Strategic Fleet Rejuvenation and Growth
The order is part of a broader roadmap to achieve Yang Ming’s 2032 targets, which include managing a 124-vessel fleet with a total operating capacity of 1.25 million TEU.
Key Objectives of the Order:
- Asset Replacement: The new 13,000 TEU units will phase out aging vessels and units with expiring charters, particularly those in the 4,250 to 6,500 TEU range.
- Nodal Compatibility: These ships are highly compatible with Yang Ming’s existing 10,000 TEU fleet, allowing for seamless operational integration.
- Operational Resilience: By owning more of its core fleet, Yang Ming aims to strengthen its resilience against market volatility and supply chain restructuring.
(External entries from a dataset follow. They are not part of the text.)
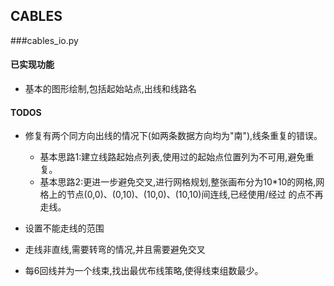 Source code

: ## CABLES

###cables_io.py
#### 已实现功能
- 基本的图形绘制,包括起始站点,出线和线路名
#### TODOS
- 修复有两个同方向出线的情况下(如两条数据方向均为"南"),线条重复的错误。

    - 基本思路1:建立线路起始点列表,使用过的起始点位置列为不可用,避免重复。
    - 基本思路2:更进一步避免交叉,进行网格规划,整张画布分为10*10的网格,网格上的节点(0,0)、(0,10)、(10,0)、(10,10)间连线,已经使用/经过
    的点不再走线。

- 设置不能走线的范围

- 走线非直线,需要转弯的情况,并且需要避免交叉

- 每6回线并为一个线束,找出最优布线策略,使得线束组数最少。
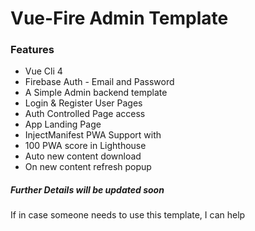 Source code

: # Vue-Fire Admin Template

### Features
- Vue Cli 4
- Firebase Auth - Email and Password
- A Simple Admin backend template
- Login & Register User Pages
- Auth Controlled Page access
- App Landing Page
- InjectManifest PWA Support with
 - 100 PWA score in Lighthouse
 - Auto new content download
 - On new content refresh popup

##### Further Details will be updated soon

If in case someone needs to use this template, I can help
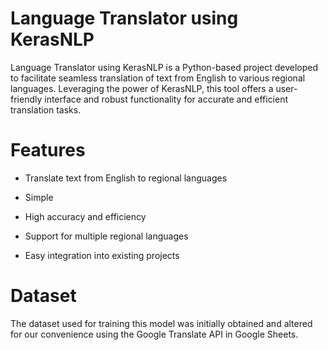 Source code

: # Language Translator using KerasNLP

Language Translator using KerasNLP is a Python-based project developed to facilitate seamless translation of text from English to various regional languages. Leveraging the power of KerasNLP, this tool offers a user-friendly interface and robust functionality for accurate and efficient translation tasks.

# **Features**

- Translate text from English to regional languages

- Simple 

- High accuracy and efficiency

- Support for multiple regional languages

- Easy integration into existing projects

# **Dataset**

The dataset used for training this model was initially obtained and altered for our convenience using the Google Translate API in Google Sheets.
Advancing the Low-Carbon Transition
Aligned with the company’s commitment to net-zero emissions, these vessels will utilize Liquefied Natural Gas (LNG), a relatively mature and economically viable alternative to traditional heavy fuel oil.
Environmental & Economic Benefits:
- Emissions Reduction: The dual-fuel design, combined with advanced energy-saving hull forms, will significantly reduce greenhouse gas (GHG) emissions and fuel consumption.
- Deployment Flexibility: The size is ideally suited for diverse trade lanes, including routes between Asia and North America (both East and West Coasts), South America, and the Mediterranean.
- Future-Proofing: As the first of Yang Ming’s LNG-fueled vessels begin delivery this year (following the recent deployment of the YM Willpower), this new order will substantially increase the company’s low-carbon fleet ratio.
Market Outlook for 2026
The announcement comes on the heels of Yang Ming’s 2025 financial report, which reflected a challenging but stable year for the carrier. By investing in larger, more efficient ships now, Yang Ming is positioning itself to maintain a 3.0% to 3.5% global market share by the end of the decade.
The procurement process will proceed according to the company’s internal regulations, with shipyard selections expected to follow in the coming months.